Mişari Zeydi
Suudi Arabistanlı gazeteci- yazar
TT

Suudi Arabistan’daki ‘Sahve Hareketi’nin arşivlerini kim biliyor?

Hafızası olmayan bir toplum, insanların kaderleri ile oynayan kişiler için kolay lokmadır. Bu yüzden bilinçli insanlar diller, gelenekler, maddi varlıklar, edebi eserler, belgeler, görsel ve işitsel kayıtlar gibi hafıza araçlarını ve hafızayı koruyan kurumlar inşa etmeye özen gösterirler.
İdari birimlerde bile, hafızanın ve geçmişin koruyucuları olmalı. Ancak bu, geceleri ve kuşluk vaktinde otururken geçmişten söz ederek eğlenmek için değil, yeni çalışanlara seleflerinin neler ile karşılaştığını öğretmek ve önlerindeki konu hakkında kendilerine referans vermek için yapılmalı.
Örneğin güvenlik birimlerinden birinde görevli bir soruşturma memurunu düşünelim. Terör örgütü ile ilişkili bir davada soruşturduğu kişiye benzer birisi muhtemelen kendisinden önceki soruşturma memurunun karşısına gelmiştir.

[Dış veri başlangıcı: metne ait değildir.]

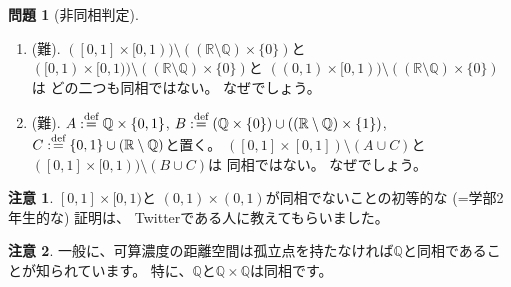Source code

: \documentclass[uplatex]{jsarticle}
\theoremstyle{definition}
\newtheorem{prob}[prob]{問題}
\newtheorem*{rem*}{注意}
\newcommand{\dfn}{:\overset{\mbox{{\scriptsize def}}}{=}}
\newcommand{\R}{\mathbb{R}}
\newcommand{\Q}{\mathbb{Q}}
\begin{document}
\begin{prob}[非同相判定]
\begin{enumerate}
    \(([0,1]\times [0,1])\setminus ((\R\setminus \Q)\times \{0\})\)
    は同相ではない。
    なぜでしょう。
    \item (難).
    \(([0,1]\times [0,1))\setminus ((\R\setminus \Q)\times \{0\})\)と
    \(([0,1)\times [0,1))\setminus ((\R\setminus \Q)\times \{0\})\)と
    \(((0,1)\times [0,1))\setminus ((\R\setminus \Q)\times \{0\})\)は
    どの二つも同相ではない。
    なぜでしょう。
    \item (難).
    \(A\dfn \Q\times \{0,1\}\),
    \(B\dfn (\Q\times \{0\}) \cup ((\R\setminus \Q) \times \{1\})\),
    \(C\dfn \{0,1\} \cup (\R\setminus \Q)\)と置く。
    \(([0,1]\times [0,1])\setminus (A\cup C)\)と
    \(([0,1]\times [0,1))\setminus (B\cup C)\)は
    同相ではない。
    なぜでしょう。
  \end{enumerate}
\end{prob}

\begin{rem*}
  \([0,1]\times [0,1)\)と
  \((0,1)\times (0,1)\)が同相でないことの初等的な (=学部2年生的な) 証明は、
  Twitterである人に教えてもらいました。
\end{rem*}


\begin{rem*}
  一般に、可算濃度の距離空間は孤立点を持たなければ\(\Q\)と同相であることが知られています。
  特に、\(\Q\)と\(\Q\times \Q\)は同相です。
\end{rem*}
\end{document}

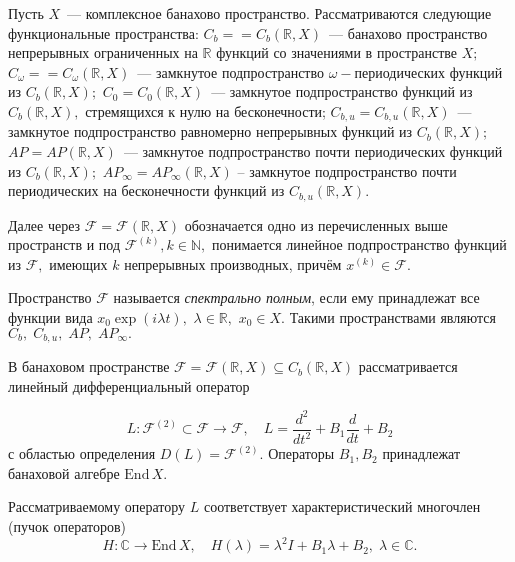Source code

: 


\vzmscaption

Пусть $X$~--- комплексное
банахово пространство.
Рассматриваются следующие функциональные пространства:
$C_b=
$\linebreak $=
C_b(\mathbb{R},X)$~--- банахово пространство непрерывных
ограниченных на $\mathbb{R}$ функций со значениями в пространстве $X;$
$C_\omega=
$\linebreak $=
C_\omega(\mathbb{R},X)$~--- замкнутое подпространство $\omega-$периодических фу\-н\-к\-ций из $C_b(\mathbb{R},X);$
$C_0=C_0(\mathbb{R},X)$~--- замкнутое подпространство функций из $C_b(\mathbb{R},X),$ стремящихся к нулю на бесконечности;
$C_{b,u}=C_{b,u}(\mathbb{R},X)$~--- замкнутое подпространство равномерно непрерывных функций из $C_b(\mathbb{R},X);$
$AP=AP(\mathbb{R},X)$~--- замкнутое подпространство почти периодических функций из
$C_b(\mathbb{R},X);$ $AP_{\infty}=AP_{\infty}(\mathbb{R},X)$ -- замкнутое подпространство почти периодических
на бесконечности функций из $C_{b,u}(\mathbb{R},X).$

Далее через $\mathcal{F}=\mathcal{F}(\mathbb{R},X)$ обозначается одно из перечисленных выше пространств
и под $\mathcal{F}^{(k)}, k\in\mathbb{N},$ понимается линейное подпространство функций из $\mathcal{F},$
имеющих $k$ непрерывных производных, причём $x^{(k)}\in \mathcal{F}$.

Пространство $\mathcal{F}$ называется {\it спектрально полным},
если ему принадлежат все функции вида $x_0\exp(i\lambda t),$ $\lambda\in\mathbb{R},$ $x_0 \in X.$
Такими пространствами являются  $C_b,\;C_{b,u},\;AP,\;AP_{\infty}.$

В банаховом пространстве $\mathcal{F}=\mathcal{F}(\mathbb{R}, X)\subseteq C_b (\mathbb{R}, X)$
рассматривается линейный дифференциальный оператор

$$L: \mathcal{F}^{(2)}\subset \mathcal{F}\rightarrow\mathcal{F}, \quad L=\frac {d^2}{dt^2}+B_1\frac {d}{dt}+B_2$$
с областью определения $D(L)=\mathcal{F}^{(2)}.$ Операторы $B_1, B_2$ принадлежат банаховой алгебре $\mathrm{End}\, X.$

Рассматриваемому оператору $L$ соответствует характеристический многочлен (пучок операторов)
$$H:\mathbb{C}\rightarrow \mathrm{End}\,X, \quad H(\lambda)=\lambda^2 I+B_1\lambda+B_2,\;\lambda \in\mathbb{C}.$$

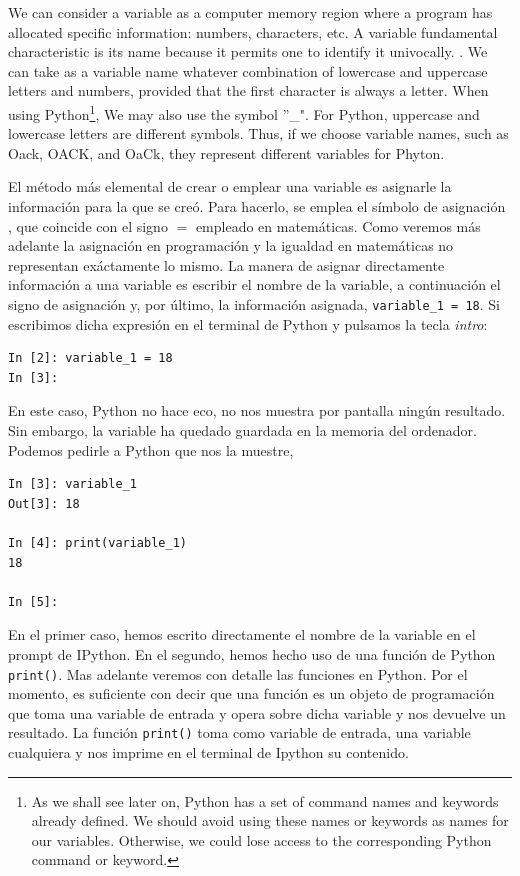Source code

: \begin{paracol}{2}
\switchcolumn
We can consider a variable as a computer memory region where a program has allocated specific information: numbers, characters, etc. A variable fundamental characteristic is its name because it permits one to identify it univocally. . We can take as a variable name whatever combination of lowercase and uppercase letters and numbers, provided that the first character is always a letter. When using Python\footnote{As we shall see later on, Python has a set of command names and keywords already defined. We should avoid using these names or keywords as names for our variables. Otherwise, we could lose access to the corresponding Python command or keyword.}, We may also use the symbol ''\_". For Python, uppercase and lowercase letters are different symbols. Thus, if we choose variable names, such as Oack, OACK, and OaCk, they represent different variables for Phyton.

\switchcolumn
El método más elemental de crear o emplear una variable es asignarle la información para la que se creó. Para hacerlo, se emplea el símbolo de asignación  , que coincide con el signo $=$ empleado en matemáticas. Como veremos más adelante la asignación en programación y la igualdad en matemáticas no representan exáctamente lo mismo. La manera de asignar directamente información a una variable es escribir el nombre de la variable, a continuación  el signo de asignación y, por último, la información asignada, \texttt{variable_1 = 18}. Si escribimos dicha expresión en el terminal de Py\-thon y pulsamos la tecla \emph{intro}:
\begin{verbatim}
In [2]: variable_1 = 18
In [3]:
\end{verbatim}
En este caso, Python no hace eco, no nos muestra por pantalla ningún resultado. Sin embargo, la variable ha quedado guardada en la memoria del ordenador. Podemos pedirle a Python que nos la muestre, 
\begin{verbatim}
In [3]: variable_1
Out[3]: 18

In [4]: print(variable_1)
18

In [5]: 
\end{verbatim}
En el primer caso, hemos escrito directamente el nombre de la variable en el prompt de IPython. En el segundo, hemos hecho uso de una función de Python \texttt{print()}. Mas adelante veremos con detalle las funciones en Python. Por el momento, es suficiente con decir que una función es un objeto de programación que toma una variable de entrada y opera sobre dicha variable y nos devuelve un resultado. La  función \texttt{print()} toma como variable de entrada, una variable cualquiera y nos imprime en el terminal de Ipython su contenido.


\end{paracol}
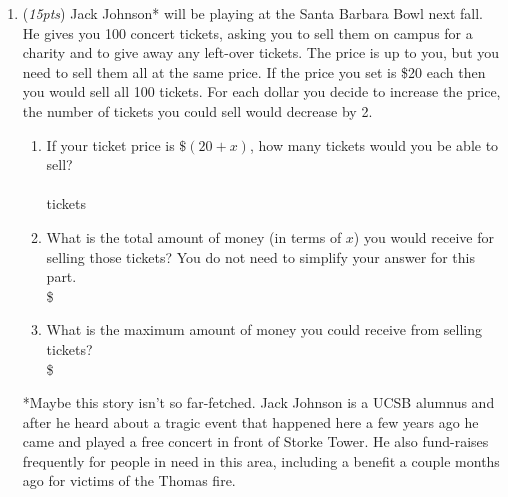 \documentclass[12pt]{article}
\newcommand{\ansbox}[2]{\raisebox{-.5\height}{\framebox(#1,#2){}}}
\begin{document}
\begin{enumerate}
	
	
    
    
\newpage
\item ({\it 15pts}) Jack Johnson* will be playing at the Santa Barbara Bowl next fall. He gives you 100 concert tickets, asking you to sell them on campus for a charity and to give away any left-over tickets. The price is up to you, but you need to sell them all at the same price. If the price you set is \$20 each then you would sell all 100 tickets. For each dollar you decide to increase the price, the number of tickets you could sell would decrease by 2. 
\begin{enumerate}
\item If your ticket price is
$\$(20 + x)$, how many tickets would you be able to sell? \\ 
\vspace{30pt} \\
\phantom{.} \hfill  \ansbox{150}{50} tickets
\item What is the total amount of
money (in terms of $x$) you would receive for selling those tickets? You do not need to simplify your answer for this part. \\ 
\vfill
\phantom{.} \hfill {\Large \$} \ \ansbox{350}{50} 
\item What is the maximum amount of money you could receive from selling tickets? \\ 
\vfill
\vfill
\vfill
\phantom{.} \hfill {\Large \$} \ \ansbox{80}{50} 
\end{enumerate}
\scriptsize{*Maybe this story isn't so far-fetched. Jack Johnson is a UCSB alumnus and after he heard about a tragic event that happened here a few years ago he came and played a free concert in front of Storke Tower. He also fund-raises frequently for people in need in this area, including a benefit a couple months ago for victims of the Thomas fire.} 















\end{enumerate}
\end{document}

Bundan dolayı yeni memur, birimin arşivlerinden önceki dosyaları incelerse karşı karşıya olduğu davayı daha kısa sürede anlar.
Suudi Arabistanlı araştırmacı yazar Fahd Şukeyran Şarku’l Avsat’ta yazdığı son yazısında İslamcı hareketlerin (İhvan ve Sururi) güçlü Selman dönemi gelene kadar Suudi Arabistan’ın kamusal alanı üzerindeki hakimiyetinin gerçekliğine ilişkin birçok şahsi anısını paylaşarak dikkat çekici bir yaklaşım gösterdi.
Kral Selman dönemi bu gidişatı düzeltti. Bu yüzden Selman dönemi bölgesel ve küresel olarak uluslararası İhvan Örgütü, onu takip eden Suudi Arabistan’daki Sururi akımı ve onları destekleyen müttefiği Batı solu tarafından hedef alınıyor.
Fahd Şukeyran’ın yazısında şu ifadeler yer alıyordu:
“2000’lerin başlarında Dini İlimler Fakültesi'nde öğrenciydik. Bir sabah konferans salonuna geldiğimizde masalarımıza her zamanki gibi daha önceden konulmuş broşürler bulduğumuzu hatırlıyorum. Broşür cihatçı akımlara yakınlığı ile bilinen din adamı Hamud bin Ukla eş-Şuaybi tarafından Turki el-Hamad’ın roman üçlemesi sebebiyle çıkarılmış bir fetvadan oluşuyordu. Fetvanın tehlikesi sadece Hamad’ın tekfir edilmesi değildi. O dönem köktendinci hareket için yeni bir şey oldu. Fetvada Hamad’ın katli caiz görülüyor ve O’ndan kurtulma görevi bunu yapabilecek her Müslüman’a veriliyordu. El-Kaide'nin bölgede yeniden canlanmasıyla birlikte suikast tehditleri yaygınlaştı. Bu yüzden doruk noktasına ulaşan cihatçı akıntıya direnen kişilerin tutumlarına şahit oldum. Bunlar şu anda bazı yazarların iddia ettiği kahramanlıklar gibi değildi. Siyasetçiler köktendincilerin üzerindeki örtüyü kaldırdığında bazıları kağıttan kılıçlarını çekmeye başlarken, Prens Muhammed bin Selman göreve gelmeden önce başlarını eğiyorlar, özür diliyorlar ve bağışlanma bekliyorlardı.”
İster yüksek lisans ister doktora araştırmacısı olsun bir araştırmacının Sahva (Uyanış) hareketinin kasetlerini, broşürlerini, risalelerini, posterlerini, okullardaki İslami bilinçlendirme şubelerini, üniversitelerdeki “gezici” faaliyetlerini, yazlık kurumlarını önce toplayıp kaydedip daha sonra da inceleyip tasnif etmesini defalarca kez istedim… Zira yazının başında da söylediğimiz gibi:
“Hafızası olmayan bir toplum, insanların kaderleri ile oynayan kişiler için kolay lokmadır.”